* SUPPLIED MATERIAL *
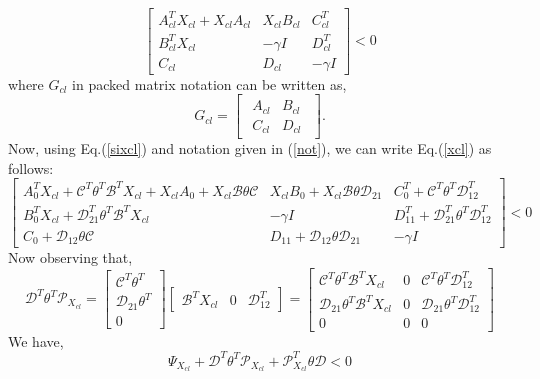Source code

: \documentclass[a4paper,12pt]{article}
\begin{document}
		\begin{equation}
		\begin{bmatrix}
		A_{cl}^{T}X_{cl}+X_{cl}A_{cl} & X_{cl}B_{cl} & C_{cl}^{T} \\
			B_{cl}^{T}X_{cl} & -\gamma I & D_{cl}^{T} \\
			C_{cl} & D_{cl} & -\gamma I
		\end{bmatrix}
		< 0
		\label{xcl}
		\end{equation}
		where $G_{cl}$ in packed matrix notation can be written as,
		\[
		G_{cl}= \begin{bmatrix}
		\begin{array}{c|c}
	A_{cl} & B_{cl}\\ \hline
	C_{cl}
	 & D_{cl}
	\end{array}
	\end{bmatrix}.
	\]
	Now, using Eq.(\ref{sixcl}) and notation given in (\ref{not}), we can write Eq.(\ref{xcl}) as follows:
	\[
	\begin{bmatrix}
	A_{0}^{T}X_{cl} + \mathscr{C}^{T}\theta^{T}\mathscr{B}^{T}X_{cl} + X_{cl}A_{0}+X_{cl}\mathscr{B}\theta\mathscr{C} & X_{cl}B_{0} + X_{cl}\mathscr{B}\theta\mathscr{D}_{21} & C_{0}^{T} + \mathscr{C}^{T}\theta^{T}\mathscr{D}_{12}^{T} \\
	B_{0}^{T}X_{cl} + \mathscr{D}_{21}^{T}\theta^{T}\mathscr{B}^{T}X_{cl} & -\gamma I & D_{11}^{T} + \mathscr{D}_{21}^{T}\theta^{T}\mathscr{D}_{12}^{T} \\
	C_{0} + \mathscr{D}_{12}\theta\mathscr{C} & D_{11} + \mathscr{D}_{12}\theta\mathscr{D}_{21} & -\gamma I 
	\end{bmatrix}
	<0
	\]
	Now observing that,
	\[
	\mathscr{D}^{T}\theta^{T}\mathscr{P}_{X_{cl}} = 
	\begin{bmatrix}
	\mathscr{C}^{T}\theta^{T} \\ \mathscr{D}_{21}\theta^{T} \\ 0
	\end{bmatrix}
	\begin{bmatrix}
	\mathscr{B}^{T}X_{cl} & 0 & \mathscr{D}_{12}^{T}
	\end{bmatrix}
	=
	\begin{bmatrix}
	\mathscr{C}^{T}\theta^{T}\mathscr{B}^{T}X_{cl} & 0 & \mathscr{C}^{T}\theta^{T}\mathscr{D}_{12}^{T} \\
	\mathscr{D}_{21}\theta^{T}\mathscr{B}^{T}X_{cl} & 0 & \mathscr{D}_{21}\theta^{T}\mathscr{D}_{12}^{T}\\
	0 & 0 & 0
	\end{bmatrix}
	\]
	We have,
	\begin{equation}
	\Psi_{X_{cl}} + \mathscr{D}^{T}\theta^{T}\mathscr{P}_{X_{cl}} + \mathscr{P}_{X_{cl}}^{T}\theta\mathscr{D} < 0 
	\label{A}
	\end{equation}
\end{document}
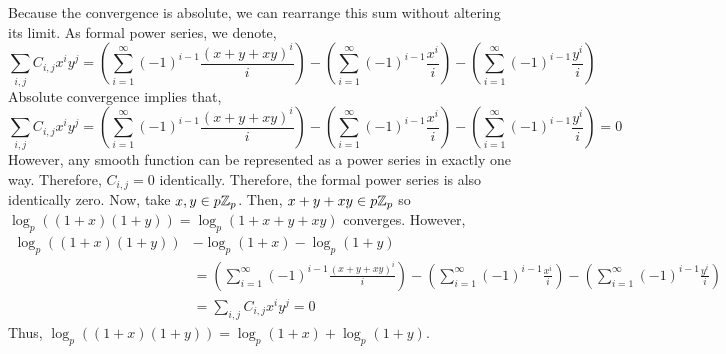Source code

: \documentclass[12pt]{extarticle}
\begin{document}
\begin{enumerate}
\begin{enumerate}
Because the convergence is absolute, we can rearrange this sum without altering its limit.
As formal power series, we denote,
\[ \sum_{i,j} C_{i,j} x^i y^j = \left(\sum_{i = 1}^\infty (-1)^{i - 1} \frac{(x + y + xy)^i}{i}\right) - \left(\sum_{i = 1}^\infty (-1)^{i - 1} \frac{x^i}{i}\right) - \left(\sum_{i = 1}^\infty (-1)^{i - 1} \frac{y^i}{i}\right)\]
Absolute convergence implies that,
\[ \sum_{i,j} C_{i,j} x^i y^j =  \left(\sum_{i = 1}^\infty (-1)^{i - 1} \frac{(x + y + xy)^i}{i}\right) - \left(\sum_{i = 1}^\infty (-1)^{i - 1} \frac{x^i}{i}\right) - \left(\sum_{i = 1}^\infty (-1)^{i - 1} \frac{y^i}{i}\right) = 0\]
However, any smooth function can be represented as a power series in exactly one way. Therefore, $C_{i, j} = 0$ identically. Therefore, the formal power series is also identically zero. Now, take $x,y \in p \mathbb{Z}_p$. Then, $x + y + xy \in p \mathbb{Z}_p$ so $\log_p((1 + x)(1 + y)) = \log_p(1 + x + y + xy)$ converges. However, 
\begin{align*}
\log_p((1 + x)(1 + y)) & - \log_p(1 + x) - \log_p(1 + y) \\ 
& = \left(\sum_{i = 1}^\infty (-1)^{i - 1} \frac{(x + y + xy)^i}{i}\right) - \left(\sum_{i = 1}^\infty (-1)^{i - 1} \frac{x^i}{i}\right) - \left(\sum_{i = 1}^\infty (-1)^{i - 1} \frac{y^i}{i}\right) \\ & = \sum_{i,j} C_{i,j} x^i y^j = 0
\end{align*}   
Thus, $\log_p((1 + x)(1 + y)) = \log_p(1 + x) + \log_p(1 + y)$.


\end{enumerate}
\end{enumerate}
\end{document}
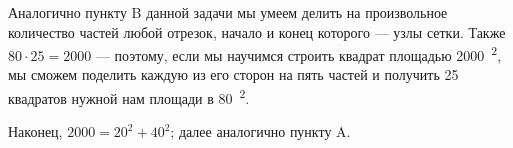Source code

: \begin{itemize}
\begin{multicols}{2}
\end{multicols}

\itC Аналогично пункту B данной задачи мы умеем делить на произвольное количество частей любой отрезок, начало и конец которого — узлы сетки. Также $80 \cdot 25 = 2000$ — поэтому, если мы научимся строить квадрат площадью \SI{2000}{^2}, мы сможем поделить каждую из его сторон на пять частей и получить 25 квадратов нужной нам площади в \SI{80}{^2}.

Наконец, $2000 = 20^2 + 40^2$; далее аналогично пункту A.
\end{itemize}
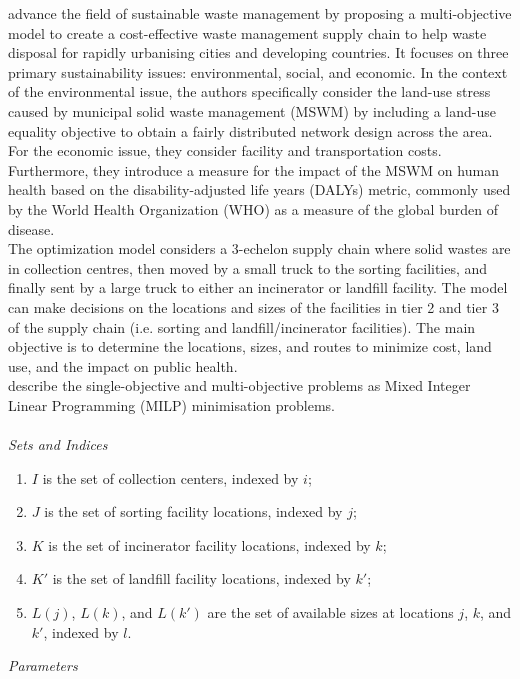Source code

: \documentclass[mscthesis, 11pt]{usiinfthesis}
\theoremstyle{newdefinition}
\begin{document}
\cite{olapiriyakul_multiobjective_2019} advance the field of sustainable waste management by proposing a multi-objective model to create a cost-effective waste management supply chain to help waste disposal for rapidly urbanising cities and developing countries. It focuses on three primary sustainability issues: environmental, social, and economic. In the context of the environmental issue, the authors specifically consider the land-use stress caused by municipal solid waste management (MSWM) by including a land-use equality objective to obtain a fairly distributed network design across the area. For the economic issue, they consider facility and transportation costs. Furthermore, they introduce a measure for the impact of the MSWM on human health based on the disability-adjusted life years (DALYs) metric, commonly used by the World Health Organization (WHO) as a measure of the global burden of disease.\\
The optimization model considers a 3-echelon supply chain where solid wastes are in collection centres, then moved by a small truck to the sorting facilities, and finally sent by a large truck to either an incinerator or landfill facility. The model can make decisions on the locations and sizes of the facilities in tier 2 and tier 3 of the supply chain (i.e. sorting and landfill/incinerator facilities). The main objective is to determine the locations, sizes, and routes to minimize cost, land use, and the impact on public health. \\
\cite{olapiriyakul_multiobjective_2019} describe the single-objective and multi-objective problems as Mixed Integer Linear Programming (MILP) minimisation problems.
\\
\\
\textit{Sets and Indices}
\begin{enumerate}[label=\alph*)]
\item $I$ is the set of collection centers, indexed by $i$;
\item $J$ is the set of sorting facility locations, indexed by $j$;
\item $K$ is the set of incinerator facility locations, indexed by $k$;
\item $K'$ is the set of landfill facility locations, indexed by $k'$;
\item $L(j)$, $L(k)$, and $L(k')$ are the set of available sizes at locations $j$, $k$, and $k'$, indexed by $l$.
\end{enumerate}
\textit{Parameters}
\end{document}

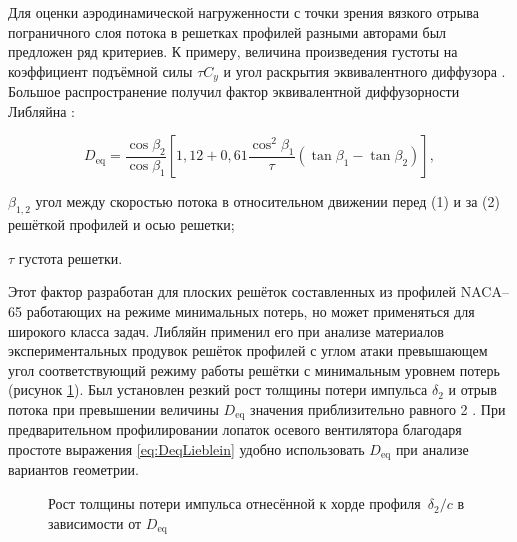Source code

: Для оценки аэродинамической нагруженности с точки зрения вязкого отрыва пограничного слоя потока в решетках профилей разными авторами был предложен ряд критериев. К примеру, величина произведения густоты на коэффициент подъёмной силы $\tau C_y$ \cite{Hausenblas1963,Dovjik1968} и угол раскрытия эквивалентного диффузора \cite{Dovjik1958,Uschakov1963}. Большое распространение получил фактор эквивалентной диффузорности Либляйна \cite{Lieblein1959}:

\begin{equation}
	D_\text{eq} = \frac{\cos \beta_2}{\cos \beta_1} \left[ 1,12 + 0,61\frac{\cos^2\beta_1}{\tau}(\tan \beta_1 - \tan\beta_2) \right],
	\label{eq:DeqLieblein}
\end{equation}

\begin{eqexpl}
	\item{$\beta_{1,2}$} угол между скоростью потока в относительном движении перед (1) и за (2) решёткой профилей и осью решетки;
	\item{$\tau$} густота решетки.
\end{eqexpl}

Этот фактор разработан для плоских решёток составленных из профилей NACA–65 работающих на режиме минимальных потерь, но может применяться для широкого класса задач. Либляйн применил его при анализе материалов экспериментальных продувок решёток профилей с углом атаки превышающем угол соответствующий режиму работы решётки с минимальным уровнем потерь (рисунок \ref{fig:DeqLieblein}). Был установлен резкий рост толщины потери импульса $\delta_2$ и отрыв потока при превышении величины $D_\text{eq}$ значения приблизительно равного 2 \cite{Lieblein1959}. При предварительном профилировании лопаток осевого вентилятора благодаря простоте выражения \ref{eq:DeqLieblein} удобно использовать $D_\text{eq}$ при анализе вариантов геометрии.

\begin{figure}
	
	\caption{Рост толщины потери импульса отнесённой к хорде профиля~$\delta_2/c$ в зависимости от $D_\text{eq}$ \cite{Lieblein1959}}
	\label{fig:DeqLieblein}
\end{figure}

* PROBLEM TO SOLVE *
Lines of the material that hold the word "gamma" should be counted, and the number alone given.

* RESPONSE AREA *
4